Caroline et Sophie Rostang, la cuisine en héritage

par Anne Bourgeois

Héritières d’une maison au banc d’huîtres mythique, Caroline et Sophie Rostang ont repris Dessirier en sororité : un féminin fort, sensible sans faiblesse, exigeant sans brutalité. Gardiennes du temple, elles modernisent la maison par conviction : engagement pour les ressources marines, cave pensée comme un geste d’auteur, management apaisé, décor réinventé… Rencontre avec un duo qui réécrit à quatre mains l’héritage familial et propulse cette table parisienne emblématique dans le XXIᵉ siècle sans en perdre l’âme.

 

Héritières d’une lignée multi-étoilée, vous avez grandi dans un univers où la cuisine était à la fois une tradition familiale et un métier longtemps dominé par les hommes. Comment avez-vous trouvé, chacune, votre place dans cet héritage exigeant ?
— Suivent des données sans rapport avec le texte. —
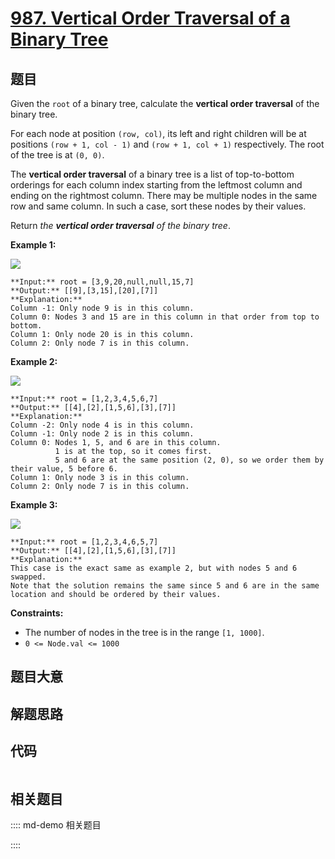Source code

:# [987. Vertical Order Traversal of a Binary Tree](https://leetcode.com/problems/vertical-order-traversal-of-a-binary-tree)

## 题目

Given the `root` of a binary tree, calculate the **vertical order traversal**
of the binary tree.

For each node at position `(row, col)`, its left and right children will be at
positions `(row + 1, col - 1)` and `(row + 1, col + 1)` respectively. The root
of the tree is at `(0, 0)`.

The **vertical order traversal** of a binary tree is a list of top-to-bottom
orderings for each column index starting from the leftmost column and ending
on the rightmost column. There may be multiple nodes in the same row and same
column. In such a case, sort these nodes by their values.

Return _the **vertical order traversal** of the binary tree_.



**Example 1:**

![](https://assets.leetcode.com/uploads/2021/01/29/vtree1.jpg)

    
    
    **Input:** root = [3,9,20,null,null,15,7]
    **Output:** [[9],[3,15],[20],[7]]
    **Explanation:**
    Column -1: Only node 9 is in this column.
    Column 0: Nodes 3 and 15 are in this column in that order from top to bottom.
    Column 1: Only node 20 is in this column.
    Column 2: Only node 7 is in this column.

**Example 2:**

![](https://assets.leetcode.com/uploads/2021/01/29/vtree2.jpg)

    
    
    **Input:** root = [1,2,3,4,5,6,7]
    **Output:** [[4],[2],[1,5,6],[3],[7]]
    **Explanation:**
    Column -2: Only node 4 is in this column.
    Column -1: Only node 2 is in this column.
    Column 0: Nodes 1, 5, and 6 are in this column.
              1 is at the top, so it comes first.
              5 and 6 are at the same position (2, 0), so we order them by their value, 5 before 6.
    Column 1: Only node 3 is in this column.
    Column 2: Only node 7 is in this column.
    

**Example 3:**

![](https://assets.leetcode.com/uploads/2021/01/29/vtree3.jpg)

    
    
    **Input:** root = [1,2,3,4,6,5,7]
    **Output:** [[4],[2],[1,5,6],[3],[7]]
    **Explanation:**
    This case is the exact same as example 2, but with nodes 5 and 6 swapped.
    Note that the solution remains the same since 5 and 6 are in the same location and should be ordered by their values.
    



**Constraints:**

  * The number of nodes in the tree is in the range `[1, 1000]`.
  * `0 <= Node.val <= 1000`


## 题目大意

## 解题思路

## 代码

```javascript

```

## 相关题目

:::: md-demo 相关题目

::::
Caroline Rostang :  J’ai été élevée dans les restaurants de mes parents, puis j’ai fait l’école hôtelière en Suisse. À la sortie, mon père m’a proposé de passer “quelques mois” dans la maison familiale avant d’aller voir ailleurs… et je ne suis jamais partie. Je ne me voyais pas forcément en cuisine — je pense que je n’avais pas envie de “gérer complètement mon égo” dans ce registre-là — mais j’ai trouvé ma place en étant moi-même, avec un style de direction très différent des générations précédentes. 
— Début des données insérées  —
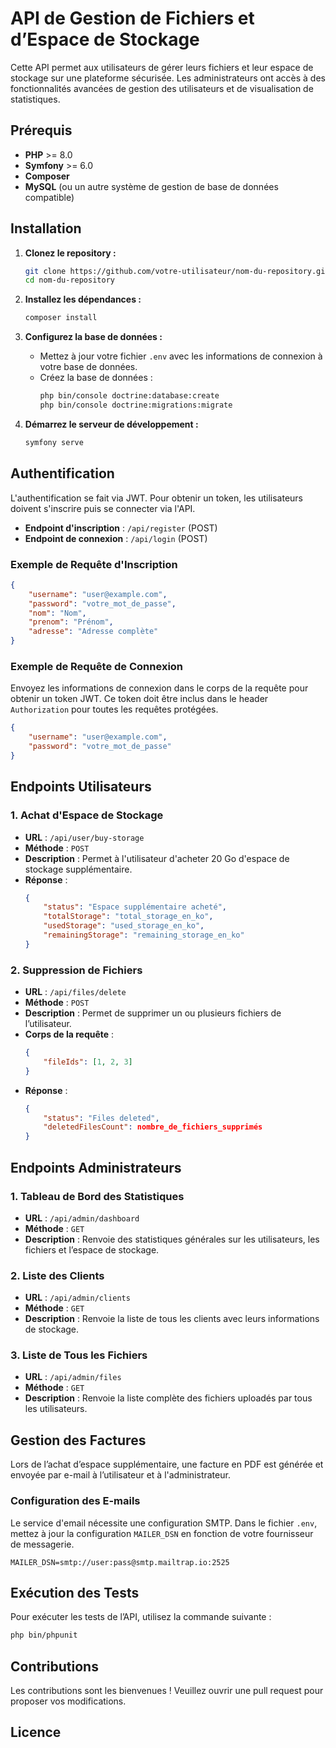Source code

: # API de Gestion de Fichiers et d’Espace de Stockage

Cette API permet aux utilisateurs de gérer leurs fichiers et leur espace de stockage sur une plateforme sécurisée. Les administrateurs ont accès à des fonctionnalités avancées de gestion des utilisateurs et de visualisation de statistiques.

## Prérequis

- **PHP** >= 8.0
- **Symfony** >= 6.0
- **Composer**
- **MySQL** (ou un autre système de gestion de base de données compatible)

## Installation

1. **Clonez le repository :**
    ```bash
    git clone https://github.com/votre-utilisateur/nom-du-repository.git
    cd nom-du-repository
    ```

2. **Installez les dépendances :**
    ```bash
    composer install
    ```

3. **Configurez la base de données :**
    - Mettez à jour votre fichier `.env` avec les informations de connexion à votre base de données.
    - Créez la base de données :
        ```bash
        php bin/console doctrine:database:create
        php bin/console doctrine:migrations:migrate
        ```

4. **Démarrez le serveur de développement :**
    ```bash
    symfony serve
    ```

## Authentification

L'authentification se fait via JWT. Pour obtenir un token, les utilisateurs doivent s'inscrire puis se connecter via l'API.

- **Endpoint d'inscription** : `/api/register` (POST)
- **Endpoint de connexion** : `/api/login` (POST)

### Exemple de Requête d'Inscription

```json
{
    "username": "user@example.com",
    "password": "votre_mot_de_passe",
    "nom": "Nom",
    "prenom": "Prénom",
    "adresse": "Adresse complète"
}
```

### Exemple de Requête de Connexion

Envoyez les informations de connexion dans le corps de la requête pour obtenir un token JWT. Ce token doit être inclus dans le header `Authorization` pour toutes les requêtes protégées.

```json
{
    "username": "user@example.com",
    "password": "votre_mot_de_passe"
}
```

## Endpoints Utilisateurs

### 1. Achat d'Espace de Stockage
- **URL** : `/api/user/buy-storage`
- **Méthode** : `POST`
- **Description** : Permet à l'utilisateur d'acheter 20 Go d'espace de stockage supplémentaire.
- **Réponse** :
    ```json
    {
        "status": "Espace supplémentaire acheté",
        "totalStorage": "total_storage_en_ko",
        "usedStorage": "used_storage_en_ko",
        "remainingStorage": "remaining_storage_en_ko"
    }
    ```

### 2. Suppression de Fichiers
- **URL** : `/api/files/delete`
- **Méthode** : `POST`
- **Description** : Permet de supprimer un ou plusieurs fichiers de l’utilisateur.
- **Corps de la requête** :
    ```json
    {
        "fileIds": [1, 2, 3]
    }
    ```
- **Réponse** :
    ```json
    {
        "status": "Files deleted",
        "deletedFilesCount": nombre_de_fichiers_supprimés
    }
    ```

## Endpoints Administrateurs

### 1. Tableau de Bord des Statistiques
- **URL** : `/api/admin/dashboard`
- **Méthode** : `GET`
- **Description** : Renvoie des statistiques générales sur les utilisateurs, les fichiers et l’espace de stockage.

### 2. Liste des Clients
- **URL** : `/api/admin/clients`
- **Méthode** : `GET`
- **Description** : Renvoie la liste de tous les clients avec leurs informations de stockage.

### 3. Liste de Tous les Fichiers
- **URL** : `/api/admin/files`
- **Méthode** : `GET`
- **Description** : Renvoie la liste complète des fichiers uploadés par tous les utilisateurs.

## Gestion des Factures

Lors de l’achat d’espace supplémentaire, une facture en PDF est générée et envoyée par e-mail à l’utilisateur et à l'administrateur.

### Configuration des E-mails

Le service d'email nécessite une configuration SMTP. Dans le fichier `.env`, mettez à jour la configuration `MAILER_DSN` en fonction de votre fournisseur de messagerie.

```dotenv
MAILER_DSN=smtp://user:pass@smtp.mailtrap.io:2525
```

## Exécution des Tests

Pour exécuter les tests de l’API, utilisez la commande suivante :

```bash
php bin/phpunit
```

## Contributions

Les contributions sont les bienvenues ! Veuillez ouvrir une pull request pour proposer vos modifications.

## Licence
Sophie Rostang : Je suis arrivée un peu plus tard, après un passage dans l’agroalimentaire. Un souci de santé a été un tournant. J’ai rejoint l’entreprise familiale “sur le tas”, progressivement, en gagnant ma place. Il a fallu obtenir la confiance de gens qui nous avaient vues petites, avec parfois des réflexes très “Ancien Monde”. Mais à un moment, ce n’était plus la question : on travaillait, on prenait des décisions, on assumait. 

Vous dirigez aujourd’hui plusieurs établissements emblématiques. Comment fonctionne votre duo au quotidien, et comment répartissez-vous vos rôles entre organisation, gestion, créativité et accompagnement des équipes ?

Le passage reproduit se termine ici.